Is there any difference from just passing a value?
e.g.
const [state, setState] = useState(() => someValue)
When to use useState initial value as function?
Asked Answered
You use it when you want the computation of that initial state to happen only once.
Because if you use an expression instead say:
const [state, setState] = useState(compute());
React saves the initial result of compute() once and ignores it on the next renders. But the compute function is still called on each render. This can be wasteful.

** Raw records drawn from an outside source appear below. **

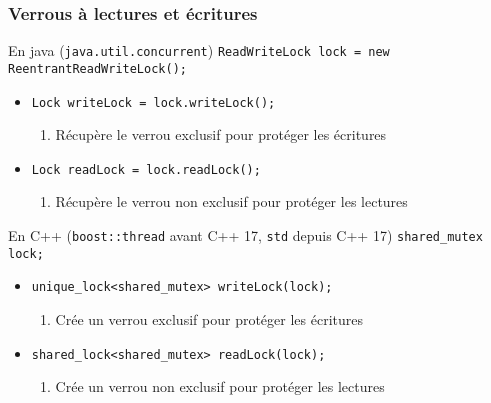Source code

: \begin{frame}[fragile]
  \frametitle{Verrous à lectures et écritures}
\vfill
\begin{block}{En java (\lstinline{java.util.concurrent})}
   \lstinline{ReadWriteLock lock = new ReentrantReadWriteLock();}
   \begin{itemize}
    \item \lstinline{Lock writeLock = lock.writeLock();}
      \begin{enumerate}
      \item Récupère le verrou \alert{exclusif} pour protéger les écritures
      \end{enumerate}
    \item \lstinline{Lock readLock = lock.readLock();}
      \begin{enumerate}
      \item Récupère le verrou \alert{non exclusif} pour protéger les lectures
      \end{enumerate}
    \end{itemize}
  \end{block}

\vfill
\begin{block}{En C++ (\lstinline{boost::thread} avant C++ 17, \lstinline{std} depuis C++ 17)}
   \lstinline{shared_mutex lock;} 
    \begin{itemize}
    \item \lstinline{unique_lock<shared_mutex> writeLock(lock);}
      \begin{enumerate}
      \item Crée un verrou \alert{exclusif} pour protéger les écritures
      \end{enumerate}
    \item \lstinline{shared_lock<shared_mutex> readLock(lock);}
      \begin{enumerate}
      \item Crée un verrou \alert{non exclusif} pour protéger les lectures
      \end{enumerate}
    \end{itemize}
  \end{block}
\vfill
\end{frame}


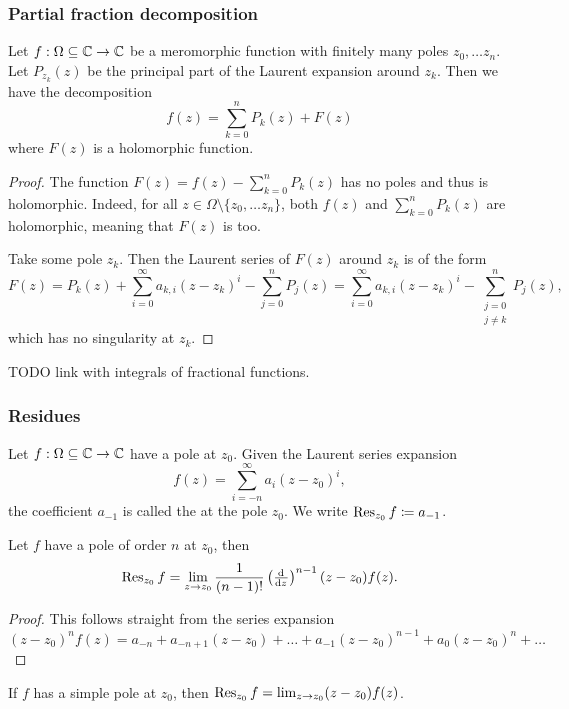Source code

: \subsubsection{Partial fraction decomposition}
\begin{proposition} \label{partialFractionDecomposition}
Let $f: \Omega\subseteq \mathbb{C} \to \mathbb{C}$ be a meromorphic function with finitely many poles $z_0, \ldots z_n$. Let $P_{z_k}(z)$ be the principal part of the Laurent expansion around $z_k$. Then we have the decomposition
\[ f(z) = \sum_{k=0}^nP_k(z) + F(z) \]
where $F(z)$ is a holomorphic function.
\end{proposition}
\begin{proof}
The function $F(z) = f(z) - \sum_{k=0}^nP_k(z)$ has no poles and thus is holomorphic. Indeed, for all $z\in\Omega \setminus \{z_0, \ldots z_n\}$, both $f(z)$ and $\sum_{k=0}^nP_k(z)$ are holomorphic, meaning that $F(z)$ is too.

Take some pole $z_k$. Then the Laurent series of $F(z)$ around $z_k$ is of the form
\[ F(z) = P_k(z) + \sum_{i=0}^\infty a_{k,i}(z-z_k)^i - \sum_{j=0}^n P_j(z) = \sum_{i=0}^\infty a_{k,i}(z-z_k)^i - \sum_{\substack{j=0\\ j\neq k}}^n P_j(z), \]
which has no singularity at $z_k$.
\end{proof}

TODO link with integrals of fractional functions.

\subsubsection{Residues}
\begin{definition}
Let $f: \Omega\subseteq \mathbb{C} \to \mathbb{C}$ have a pole at $z_0$. Given the Laurent series expansion
\[  f(z) = \sum_{i=-n}^\infty a_i(z-z_0)^i, \]
the coefficient $a_{-1}$ is called the  at the pole $z_0$. We write $\operatorname{Res}_{z_0}f \coloneqq a_{-1}$.
\end{definition}

\begin{proposition}
Let $f$ have a pole of order $n$ at $z_0$, then
\[ \Res_{z_0}f = \lim_{z\to z_0}\frac{1}{(n-1)!}\left(\od{}{z}\right)^{n-1}(z-z_0)f(z). \]
\end{proposition}
\begin{proof}
This follows straight from the series expansion
\[ (z-z_0)^nf(z) = a_{-n} + a_{-n+1}(z-z_0) + \ldots + a_{-1}(z-z_0)^{n-1} + a_0(z-z_0)^n + \ldots \]
\end{proof}
\begin{corollary}
If $f$ has a simple pole at $z_0$, then $\operatorname{Res}_{z_0} f = \lim_{z\to z_0}(z-z_0)f(z)$.
\end{corollary}

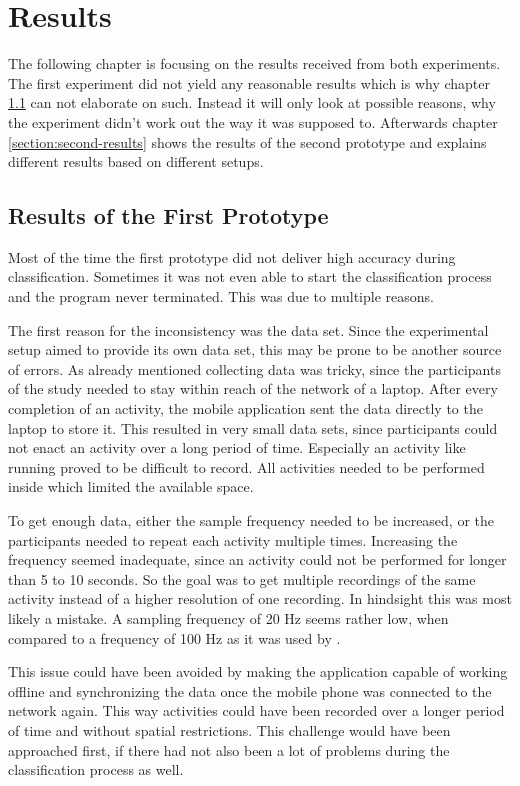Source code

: \section{Results}
\label{section:results}
The following chapter is focusing on the results received from both experiments. The first experiment did not yield any reasonable results which is why chapter \ref{section:first-results} can not elaborate on such. Instead it will only look at possible reasons, why the experiment didn't work out the way it was supposed to. Afterwards chapter \ref{section:second-results} shows the results of the second prototype and explains different results based on different setups.




\subsection{Results of the First Prototype}
\label{section:first-results}
Most of the time the first prototype did not deliver high accuracy during classification. Sometimes it was not even able to start the classification process and the program never terminated. This was due to multiple reasons.

The first reason for the inconsistency was the data set. Since the experimental setup aimed to provide its own data set, this may be prone to be another source of errors. As already mentioned collecting data was tricky, since the participants of the study needed to stay within reach of the network of a laptop. After every completion of an activity, the mobile application sent the data directly to the laptop to store it. This resulted in very small data sets, since participants could not enact an activity over a long period of time. Especially an activity like running proved to be difficult to record. All activities needed to be performed inside which limited the available space.

To get enough data, either the sample frequency needed to be increased, or the participants needed to repeat each activity multiple times. Increasing the frequency seemed inadequate, since an activity could not be performed for longer than 5 to 10 seconds. So the goal was to get multiple recordings of the same activity instead of a higher resolution of one recording. In hindsight this was most likely a mistake. A sampling frequency of 20 Hz seems rather low, when compared to a frequency of 100 Hz as it was used by \textcite{xue2010naturalistic}.

This issue could have been avoided by making the application capable of working offline and synchronizing the data once the mobile phone was connected to the network again. This way activities could have been recorded over a longer period of time and without spatial restrictions. This challenge would have been approached first, if there had not also been a lot of problems during the classification process as well.

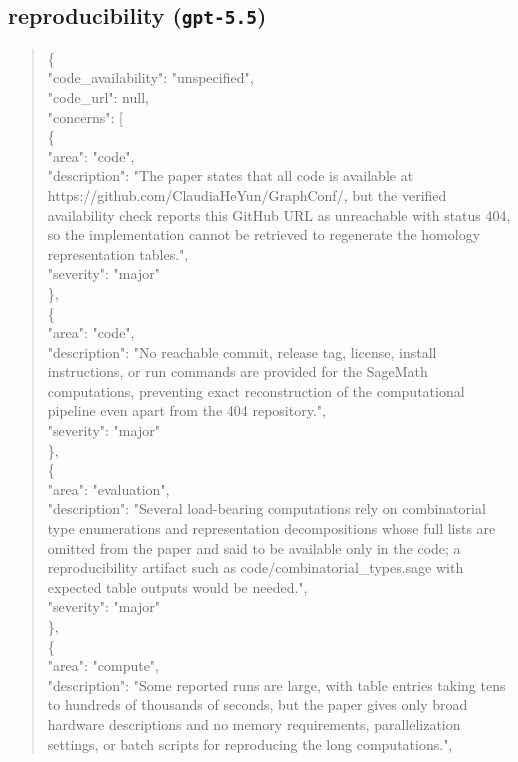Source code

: \documentclass[11pt]{article}
\begin{document}
\subsection*{reproducibility (\texttt{gpt-5.5})}
\begin{quote}\small\ttfamily\raggedright
\{\\
  "code\_availability": "unspecified",\\
  "code\_url": null,\\
  "concerns": [\\
    \{\\
      "area": "code",\\
      "description": "The paper states that all code is available at https://github.com/ClaudiaHeYun/GraphConf/, but the verified availability check reports this GitHub URL as unreachable with status 404, so the implementation cannot be retrieved to regenerate the homology representation tables.",\\
      "severity": "major"\\
    \},\\
    \{\\
      "area": "code",\\
      "description": "No reachable commit, release tag, license, install instructions, or run commands are provided for the SageMath computations, preventing exact reconstruction of the computational pipeline even apart from the 404 repository.",\\
      "severity": "major"\\
    \},\\
    \{\\
      "area": "evaluation",\\
      "description": "Several load-bearing computations rely on combinatorial type enumerations and representation decompositions whose full lists are omitted from the paper and said to be available only in the code; a reproducibility artifact such as code/combinatorial\_types.sage with expected table outputs would be needed.",\\
      "severity": "major"\\
    \},\\
    \{\\
      "area": "compute",\\
      "description": "Some reported runs are large, with table entries taking tens to hundreds of thousands of seconds, but the paper gives only broad hardware descriptions and no memory requirements, parallelization settings, or batch scripts for reproducing the long computations.",\\

\end{quote}
\end{document}
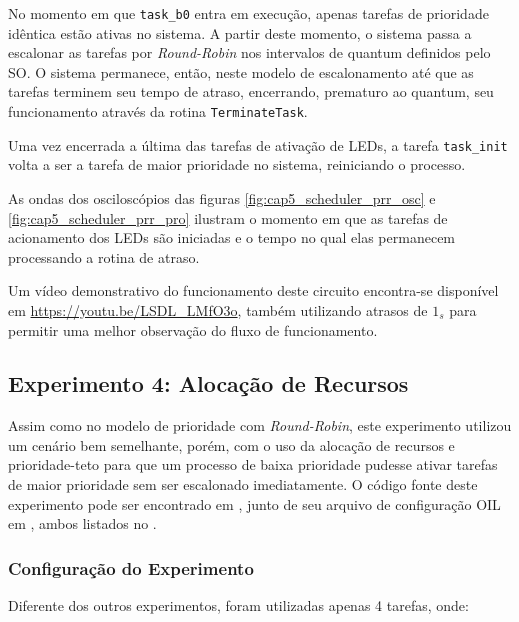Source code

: No momento em que \texttt{task\_b0} entra em execução, apenas tarefas de prioridade idêntica estão ativas no sistema. A partir deste momento, o sistema passa a escalonar as tarefas por \emph{Round-Robin} nos intervalos de quantum definidos pelo SO. O sistema permanece, então, neste modelo de escalonamento até que as tarefas terminem seu tempo de atraso, encerrando, prematuro ao quantum, seu funcionamento através da rotina \texttt{TerminateTask}.

Uma vez encerrada a última das tarefas de ativação de LEDs, a tarefa \texttt{task\_init} volta a ser a tarefa de maior prioridade no sistema, reiniciando o processo.

As ondas dos osciloscópios das figuras \ref{fig:cap5_scheduler_prr_osc} e \ref{fig:cap5_scheduler_prr_pro} ilustram o momento em que as tarefas de acionamento dos LEDs são iniciadas e o tempo no qual elas permanecem processando a rotina de atraso.



Um vídeo demonstrativo do funcionamento deste circuito encontra-se disponível em \url{https://youtu.be/LSDL_LMfO3o}, também utilizando atrasos de $1_s$ para permitir uma melhor observação do fluxo de funcionamento.

\subsection{Experimento 4: Alocação de Recursos}

Assim como no modelo de prioridade com \emph{Round-Robin}, este experimento utilizou um cenário bem semelhante, porém, com o uso da alocação de recursos e prioridade-teto para que um processo de baixa prioridade pudesse ativar tarefas de maior prioridade sem ser escalonado imediatamente. O código fonte deste experimento pode ser encontrado em , junto de seu arquivo de configuração OIL em , ambos listados no .

\subsubsection{Configuração do Experimento}

Diferente dos outros experimentos, foram utilizadas apenas 4 tarefas, onde:

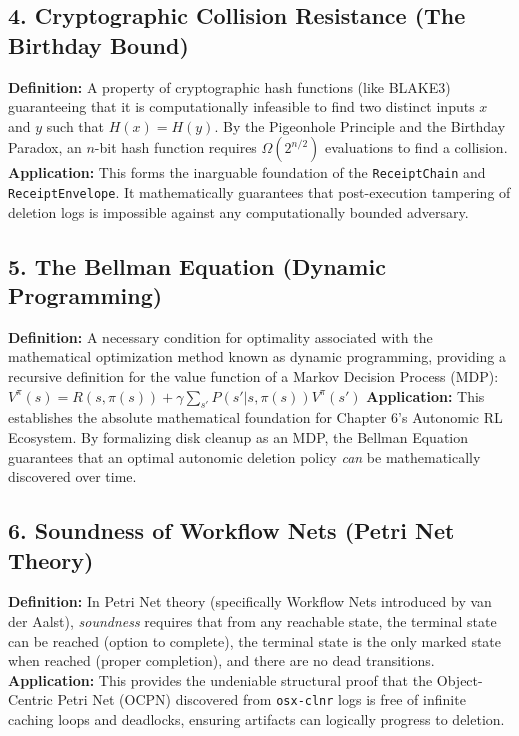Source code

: \documentclass[
  12pt,
]{report}
\begin{document}
\subsection{4. Cryptographic Collision Resistance (The Birthday
Bound)}\label{cryptographic-collision-resistance-the-birthday-bound}

\textbf{Definition:} A property of cryptographic hash functions (like
BLAKE3) guaranteeing that it is computationally infeasible to find two
distinct inputs \(x\) and \(y\) such that \(H(x) = H(y)\). By the
Pigeonhole Principle and the Birthday Paradox, an \(n\)-bit hash
function requires \(\Omega(2^{n/2})\) evaluations to find a collision.
\textbf{Application:} This forms the inarguable foundation of the
\texttt{ReceiptChain} and \texttt{ReceiptEnvelope}. It mathematically
guarantees that post-execution tampering of deletion logs is impossible
against any computationally bounded adversary.

\subsection{5. The Bellman Equation (Dynamic
Programming)}\label{the-bellman-equation-dynamic-programming}

\textbf{Definition:} A necessary condition for optimality associated
with the mathematical optimization method known as dynamic programming,
providing a recursive definition for the value function of a Markov
Decision Process (MDP):
\(V^\pi(s) = R(s, \pi(s)) + \gamma \sum_{s'} P(s' | s, \pi(s)) V^\pi(s')\)
\textbf{Application:} This establishes the absolute mathematical
foundation for Chapter 6's Autonomic RL Ecosystem. By formalizing disk
cleanup as an MDP, the Bellman Equation guarantees that an optimal
autonomic deletion policy \emph{can} be mathematically discovered over
time.

\subsection{6. Soundness of Workflow Nets (Petri Net
Theory)}\label{soundness-of-workflow-nets-petri-net-theory}

\textbf{Definition:} In Petri Net theory (specifically Workflow Nets
introduced by van der Aalst), \emph{soundness} requires that from any
reachable state, the terminal state can be reached (option to complete),
the terminal state is the only marked state when reached (proper
completion), and there are no dead transitions. \textbf{Application:}
This provides the undeniable structural proof that the Object-Centric
Petri Net (OCPN) discovered from \texttt{osx-clnr} logs is free of
infinite caching loops and deadlocks, ensuring artifacts can logically
progress to deletion.
\end{document}
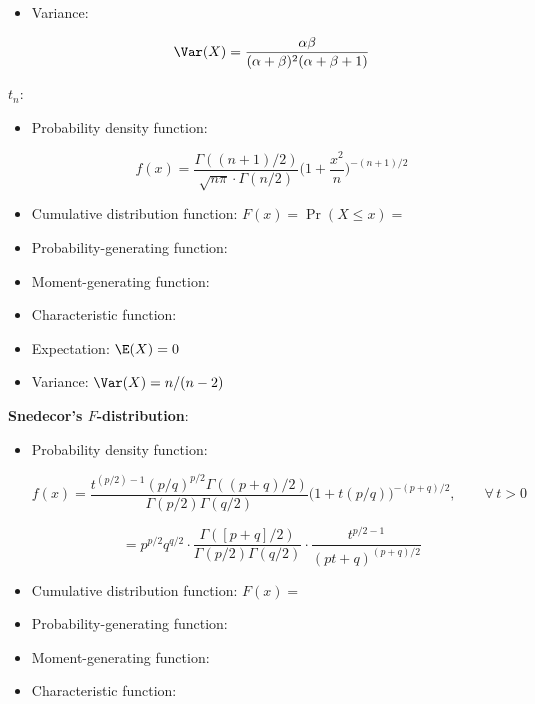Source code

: \begin{itemize}
\begin{itemize}
\item Variance: 

\[
\Var(X) = \frac{\alpha \beta}{(\alpha + \beta)^2(\alpha + \beta + 1)} 
\]

\end{itemize}

\textbf{\(t_n\)}:

\begin{itemize}

\item Probability density function: 

\[
f(x)  = \frac{\Gamma((n+1)/2)}{\sqrt{n \pi} \cdot \Gamma(n/2)} \bigg( 1 + \frac{x^2}{n} \bigg)^{-(n+1)/2}
\]

\item Cumulative distribution function: \(F(x) = \Pr(X \leq x) = \)

\item Probability-generating function: 

\item Moment-generating function:

\item Characteristic function:

\item Expectation: \(\E(X) = 0  \)

\item Variance: \(\Var(X) = n/(n-2)\)

\end{itemize}

\textbf{Snedecor's \(F\)-distribution}: 

\begin{itemize}

\item Probability density function: 

\[
f(x) =  \frac{t^{(p/2)-1}(p/q)^{p/2}\Gamma((p+q)/2)}{\Gamma(p/2)\Gamma(q/2)}\Big(1+t(p/q)\Big)^{-(p+q)/2},\qquad\forall\,t>0
\]

\[
= p^{p/2} q^{q/2}  \cdot  \frac{\Gamma([p+q]/2)  }{\Gamma(p/2)\Gamma(q/2) } \cdot  \frac{t^{p/2-1} }{  (pt+q)^{(p+q)/2} }
\]

\item Cumulative distribution function: \(F(x) =\)

\item Probability-generating function:

\item Moment-generating function:

\item Characteristic function:


\end{itemize}
\end{itemize}
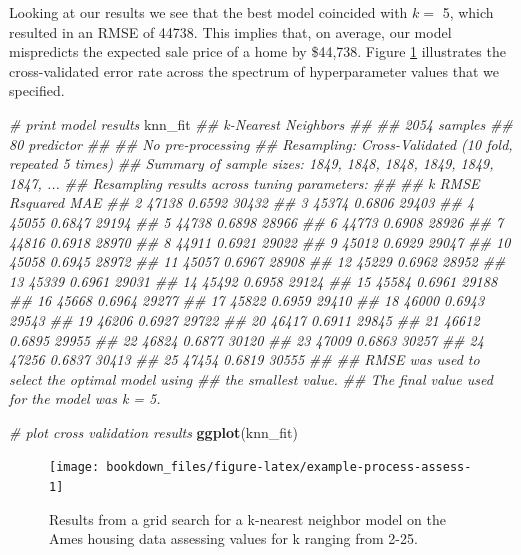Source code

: \documentclass[]{krantz}
\makeatletter
\newenvironment{Shaded}{\begin{snugshade}}{\end{snugshade}}
\newcommand{\CommentTok}[1]{\textcolor[rgb]{0.37,0.37,0.37}{\textit{#1}}}
\newcommand{\KeywordTok}[1]{\textcolor[rgb]{0.27,0.27,0.27}{\textbf{#1}}}
\newcommand{\NormalTok}[1]{#1}
\newenvironment{kframe}{%
\medskip{}
\setlength{\fboxsep}{.8em}
 \def\at@end@of@kframe{}%
 \ifinner\ifhmode%
  \def\at@end@of@kframe{\end{minipage}}%
  \begin{minipage}{\columnwidth}%
 \fi\fi%
 \def\FrameCommand##1{\hskip\@totalleftmargin \hskip-\fboxsep
 \colorbox{shadecolor}{##1}\hskip-\fboxsep
     \hskip-\linewidth \hskip-\@totalleftmargin \hskip\columnwidth}%
 \MakeFramed {\advance\hsize-\width
   \@totalleftmargin\z@ \linewidth\hsize
   \@setminipage}}%
 {\par\unskip\endMakeFramed%
 \at@end@of@kframe}
\renewenvironment{Shaded}{\begin{kframe}}{\end{kframe}}
\makeatother
\begin{document}
Looking at our results we see that the best model coincided with \(k=\) 5, which resulted in an RMSE of 44738. This implies that, on average, our model mispredicts the expected sale price of a home by \$44,738. Figure \ref{fig:example-process-assess} illustrates the cross-validated error rate across the spectrum of hyperparameter values that we specified.

\begin{Shaded}
\begin{Highlighting}[]
\CommentTok{# print model results}
\NormalTok{knn_fit}
\CommentTok{## k-Nearest Neighbors }
\CommentTok{## }
\CommentTok{## 2054 samples}
\CommentTok{##   80 predictor}
\CommentTok{## }
\CommentTok{## No pre-processing}
\CommentTok{## Resampling: Cross-Validated (10 fold, repeated 5 times) }
\CommentTok{## Summary of sample sizes: 1849, 1848, 1848, 1849, 1849, 1847, ... }
\CommentTok{## Resampling results across tuning parameters:}
\CommentTok{## }
\CommentTok{##   k   RMSE   Rsquared  MAE  }
\CommentTok{##    2  47138  0.6592    30432}
\CommentTok{##    3  45374  0.6806    29403}
\CommentTok{##    4  45055  0.6847    29194}
\CommentTok{##    5  44738  0.6898    28966}
\CommentTok{##    6  44773  0.6908    28926}
\CommentTok{##    7  44816  0.6918    28970}
\CommentTok{##    8  44911  0.6921    29022}
\CommentTok{##    9  45012  0.6929    29047}
\CommentTok{##   10  45058  0.6945    28972}
\CommentTok{##   11  45057  0.6967    28908}
\CommentTok{##   12  45229  0.6962    28952}
\CommentTok{##   13  45339  0.6961    29031}
\CommentTok{##   14  45492  0.6958    29124}
\CommentTok{##   15  45584  0.6961    29188}
\CommentTok{##   16  45668  0.6964    29277}
\CommentTok{##   17  45822  0.6959    29410}
\CommentTok{##   18  46000  0.6943    29543}
\CommentTok{##   19  46206  0.6927    29722}
\CommentTok{##   20  46417  0.6911    29845}
\CommentTok{##   21  46612  0.6895    29955}
\CommentTok{##   22  46824  0.6877    30120}
\CommentTok{##   23  47009  0.6863    30257}
\CommentTok{##   24  47256  0.6837    30413}
\CommentTok{##   25  47454  0.6819    30555}
\CommentTok{## }
\CommentTok{## RMSE was used to select the optimal model using}
\CommentTok{##  the smallest value.}
\CommentTok{## The final value used for the model was k = 5.}

\CommentTok{# plot cross validation results}
\KeywordTok{ggplot}\NormalTok{(knn_fit)}
\end{Highlighting}
\end{Shaded}

\begin{figure}

{\centering \texttt{[image: bookdown\_files/figure-latex/example-process-assess-1]} 

}

\caption{Results from a grid search for a k-nearest neighbor model on the Ames housing data assessing values for k ranging from 2-25.}\label{fig:example-process-assess}
\end{figure}
\end{document}
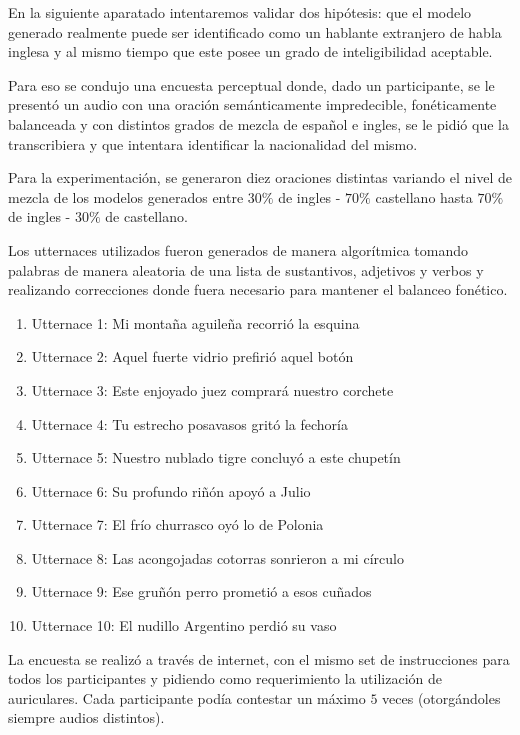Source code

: 
En la siguiente aparatado intentaremos validar dos hipótesis: que el modelo generado realmente puede ser identificado como un hablante extranjero de habla inglesa y al mismo tiempo que este posee un grado de inteligibilidad aceptable.

Para eso se condujo una encuesta perceptual donde, dado un participante, se le presentó un audio con una oración semánticamente impredecible, fonéticamente balanceada y con distintos grados de mezcla de español e ingles, se le pidió que la transcribiera y que intentara identificar la nacionalidad del mismo.

Para la experimentación, se generaron diez oraciones distintas variando el nivel de mezcla de los modelos generados entre $30\%$ de ingles - $70\%$ castellano hasta $70\%$ de ingles - $30\%$ de castellano.

Los utternaces utilizados fueron generados de manera algorítmica tomando palabras de manera aleatoria de una lista de sustantivos, adjetivos y verbos y realizando correcciones donde fuera necesario para mantener el balanceo fonético.

\begin{enumerate}
\item Utternace 1: Mi montaña aguileña recorrió la esquina
\item Utternace 2: Aquel fuerte vidrio prefirió aquel botón
\item Utternace 3: Este enjoyado juez comprará nuestro corchete
\item Utternace 4: Tu estrecho posavasos gritó la fechoría
\item Utternace 5: Nuestro nublado tigre concluyó a este chupetín
\item Utternace 6: Su profundo riñón apoyó a Julio
\item Utternace 7: El frío churrasco oyó lo de Polonia
\item Utternace 8: Las acongojadas cotorras sonrieron a mi círculo
\item Utternace 9: Ese gruñón perro prometió a esos cuñados
\item Utternace 10: El nudillo Argentino perdió su vaso
\end{enumerate}


La encuesta se realizó a través de internet, con el mismo set de instrucciones para todos los participantes y pidiendo como requerimiento la utilización de auriculares. Cada participante podía contestar un máximo $5$ veces (otorgándoles siempre audios distintos).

If you pass a function instead, the function is invoked only once.
From the docs:
const [state, setState] = useState(initialState);The initialState argument is the state used during the initial render. In subsequent renders, it is disregarded. If the initial state is the result of an expensive computation, you may provide a function instead, which will be executed only on the initial render
const [state, setState] = useState(() => { const initialState = someExpensiveComputation(props); return initialState; });
Also, in case you pass function as the argument to useState like the question is asking, it must satisfy certain requirements:
If you pass a function as
initialState, it will be treated as an initializer function. It should be pure, should take no arguments, and should return a value of any type. React will call your initializer function when initializing the component, and store its return value as the initial state.
Why can't we do [state, setState] = useState(compute) ? Does it cause any issues? @giorgi-moniava –
Incorporating
@Incorporating You can use that too. I updated the answer also with some info on the requirements on the initializer function. –
Innovate
Yes, B45i, useState(compute) vs useState(compute()) are different. The latter is executing the function on each render (e.g. wasteful) the other is passing a function to be executed once by setState (e.g. correct way to do it when you need to compute something once) | –
Septempartite
If you want to use useState's initial value as a function, you need to use currying :
const [state, setState] = useState(() => () => someValue);
This is because in the documentation, useState executes the provided function and considers its result as the initial value.
Using currying, () => someValue is returned and considered to be the intial value.
The reason why wrapping in a function is less computationally heavy is because react will rerun the component function when props change. If useState() has a computation inside like useState(heavyComputation()), JavaScript will run heavyComputation(), but in useState(()=>heavyComputation()), JavaScript will not run heavyComputation(), but will pass in the curried function, and useState knows not to rerun this function.
Normal
Render 1: useState(heavyComputation()) //JavaScript calls heavyComputation
Render 2: useState(heavyComputation()) //JavaScript calls heavyComputation
Render 3: useState(heavyComputation()) //JavaScript calls heavyComputation
...
Wrapped in Function (curried)
Render 1: useState(()=>heavyComputation()) //useState() calls heavyComputation
Render 2: useState(()=>heavyComputation()) //useState() uses the value from the previous render so heavyComputation() is not called
Render 3: useState(()=>heavyComputation()) //useState() uses the value from the previous render so heavyComputation() is not called
...
When we have some heavy computation to initialize the state, we should use the function. And this is lazy initialization of the state. Here is a well-written blog on react state lazy initialization by kentcdodds.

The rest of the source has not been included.